Joaquín was additionally, in the long run, the instructor of the brothers Valeriano and Gustavo Adolfo, orphans since they had been kids. “Gustavo was a magnificent draftsman, but he gave up painting early, he wasn’t that interested. He had entered school when he was 12, but he abandoned his studies because they seemed routine to him,” says Piñanes. From there he then went to his uncle Joaquín’s studio, the place he shared lessons with Valeriano, writer of one of many star items of the exhibition: the well-known portrait he made from his brother Gustavo Adolfo throughout his time in Madrid, an iconic portray of Spanish Romanticism, crossed by the poet’s melancholy and sensitivity.

“All his life he had a close relationship with his brother Gustavo.

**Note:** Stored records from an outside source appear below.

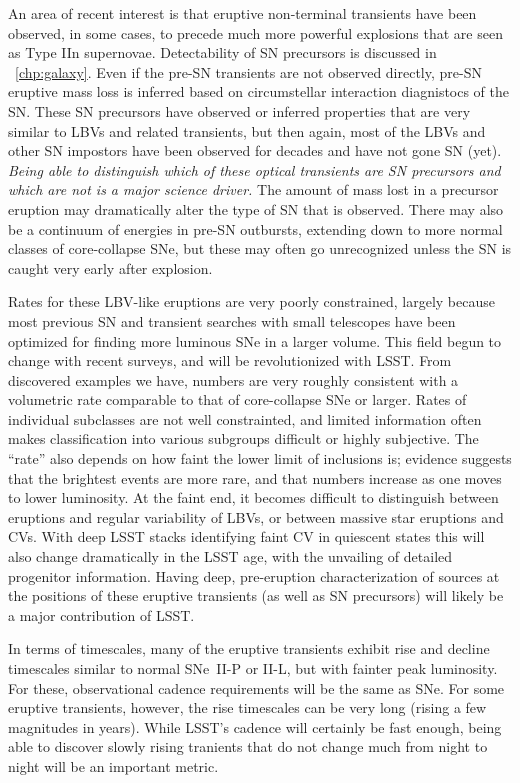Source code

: An area of recent interest
is that eruptive non-terminal transients have been observed, in some
cases, to precede much more powerful explosions that are seen as Type
IIn supernovae.  Detectability of SN precursors is discussed in ~\autoref{chp:galaxy}. Even if the pre-SN transients are not observed
directly, pre-SN eruptive mass loss is inferred based on circumstellar
interaction diagnistocs of the SN.  These SN precursors have observed
or inferred properties that are very similar to LBVs and related
transients,
but then again,
most of the LBVs and other SN impostors have been observed for decades
and have not gone SN (yet).  \emph{Being able to distinguish which of these
optical transients are SN precursors and which are not is a major
science driver.}  The amount of mass lost in a precursor eruption may
dramatically alter the type of SN that is observed.  There may also be
a continuum of energies in pre-SN outbursts, extending down to more
normal classes of core-collapse SNe, but these may often go
unrecognized unless the SN is caught very early after explosion.

Rates for these LBV-like eruptions are very poorly constrained,
largely because most previous SN and transient searches with small
telescopes have been optimized for finding more luminous SNe in a
larger volume.  This field begun to change with recent surveys, and will
be revolutionized with LSST.  From discovered examples we have,
numbers are very roughly consistent with a volumetric rate comparable
to that of core-collapse SNe or larger.  %
Rates of individual subclasses are not well constrainted, and limited
information often makes classification into various subgroups
difficult or highly subjective.  The ``rate'' also depends on how
faint the lower limit of inclusions is; evidence suggests that the
brightest events are more rare, and that numbers increase as one moves
to lower luminosity.  At the faint end, it becomes difficult to
distinguish between eruptions and regular variability of LBVs, or
between massive star eruptions and CVs. With deep LSST stacks identifying faint CV in quiescent states this will also change dramatically in the LSST age, with the unvailing of detailed progenitor
information.  Having deep, pre-eruption characterization
of sources at the positions of these eruptive transients (as well as
SN precursors) will likely be a major contribution of LSST.

In terms of timescales, many of the eruptive transients exhibit rise
and decline timescales similar to normal SNe~II-P or II-L, but with
fainter peak luminosity.  For these, observational cadence
requirements will be the same as SNe.  For some eruptive transients,
however, the rise timescales can be very long (rising a few magnitudes
in years).  While LSST's cadence will certainly be fast enough, being
able to discover slowly rising tranients that do not change much from
night to night will be an important metric.

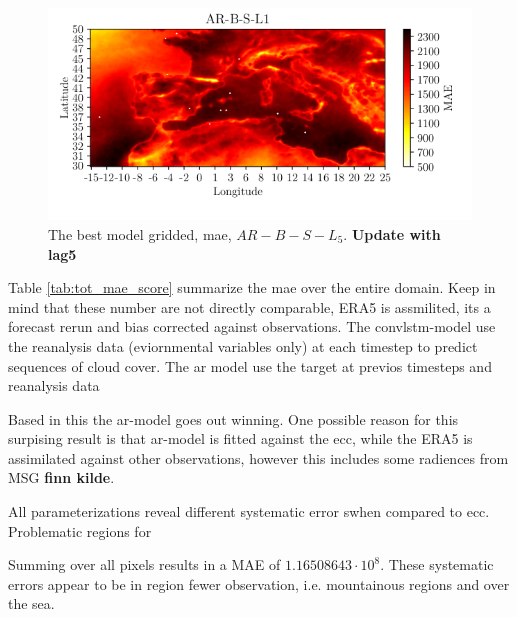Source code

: \begin{figure}
    \centering
    \includegraphics{python_figs/mea_best_ar_model_tcc_L1_in_folder_AR-B-S-L1.png}
    \caption{The best model gridded, \acrshort{mae}, $AR-B-S-L_5$. \textbf{Update with lag5}}
    \label{fig:MAE_AR}
\end{figure}

Table \ref{tab:tot_mae_score} summarize the \acrshort{mae} over the entire domain. Keep in mind that these number are not directly comparable, ERA5 is assmilited, its a forecast rerun and bias corrected against observations. The \acrshort{convlstm}-model use the reanalysis data (eviornmental variables only) at each timestep to predict sequences of cloud cover. The ar model use the target at previos timesteps and reanalysis data 

Based in this the \acrshort{ar}-model goes out winning. One possible reason for this surpising result is that \acrshort{ar}-model is fitted against the \acrshort{ecc}, while 
the ERA5 is assimilated against other observations, however this includes some radiences from MSG \textbf{finn kilde}. 

All parameterizations reveal different systematic error swhen compared to \acrshort{ecc}.
Problematic regions for 

Summing over all pixels results in a MAE of $1.16508643\cdot10^8$. These systematic errors appear to be in region fewer observation, i.e. mountainous regions and over the sea. %


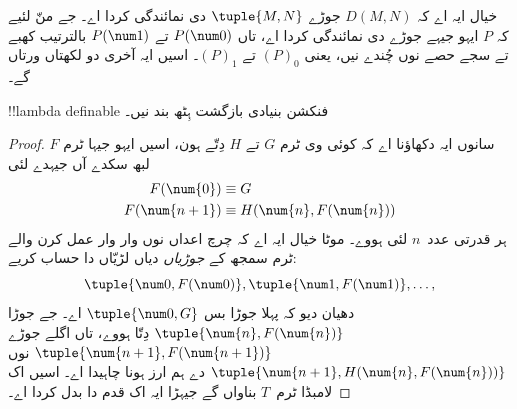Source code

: \documentclass[../../../include/open-logic-section]{subfiles}
\begin{document}
خیال ایہ اے کہ $D(M,N)$ جوڑے $\tuple{M, N}$ دی نمائندگی کردا اے۔
جے منّ لئیے کہ $P$ ایہو جیہے جوڑے دی نمائندگی کردا اے، تاں $P(\num 0)$
تے $P(\num 1)$ بالترتیب کھبے تے سجے حصے نوں چُندے نیں، یعنی
$(P)_0$ تے $(P)_1$۔ اسیں ایہ آخری دو لکھتاں ورتاں گے۔

\begin{lem}
!!{lambda definable} فنکشن بنیادی بازگشت ہِٹھ بند نیں۔
\end{lem}

\begin{proof}
سانوں ایہ دکھاؤنا اے کہ کوئی وی ٹرم $G$ تے $H$ دِتّے ہون، اسیں
ایہو جیہا ٹرم $F$ لبھ سکدے آں جیہدے لئی
\begin{align*}
F(\num{0}) & \equiv G \\
F(\num{n+1}) & \equiv H(\num{n}, F(\num{n}))
\end{align*}
ہر قدرتی عدد~$n$ لئی ہووے۔ موٹا خیال ایہ اے کہ چرچ اعداں نوں
وار وار عمل کرن والے ٹرم سمجھ کے \emph{جوڑیاں} دیاں لڑیّاں دا حساب کریے:
\[
\tuple{\num 0, F(\num 0)}, \tuple{\num 1, F(\num 1)}, \dots,
\]
دھیان دیو کہ پہلا جوڑا بس $\tuple{\num 0, G}$ اے۔ جے جوڑا
$\tuple{\num{n}, F(\num{n})}$ دِتّا ہووے، تاں اگلے جوڑے
$\tuple{\num{n+1}, F(\num{n+1})}$ نوں
$\tuple{\num{n+1}, H(\num{n}, F(\num{n}))}$ دے ہم ارز ہونا چاہیدا اے۔
اسیں اک لامبڈا ٹرم~$T$ بناواں گے جیہڑا ایہ اک قدم دا بدل کردا اے۔


\end{proof}
\end{document}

They left Seville to move to Madrid and from there they traveled to Veruela and toured Castile. Even in 1865 he received an annual pension to travel around Spain studying national customs and costumes,” says the commissioner. But once more, the household sample was repeated: he died in Madrid on the age of 37.

“All of them form a kind of evolution as if it were a single painter, and if so, this exhibition could even be coherent,” says Manuel Piñanes, “like three stages in the life of a single painter.” Perhaps it is going to be due to this transient life that Becquerian existences went via, completely symbolized within the closing part of the exhibition, the place a primary version of the Rhymes and Legends by Gustavo Adolfo, which solely noticed the sunshine of day posthumously in 1871—the poet had died a 12 months earlier than—on the initiative of his mates, who needed to make a preferred subscription to have the ability to publish them.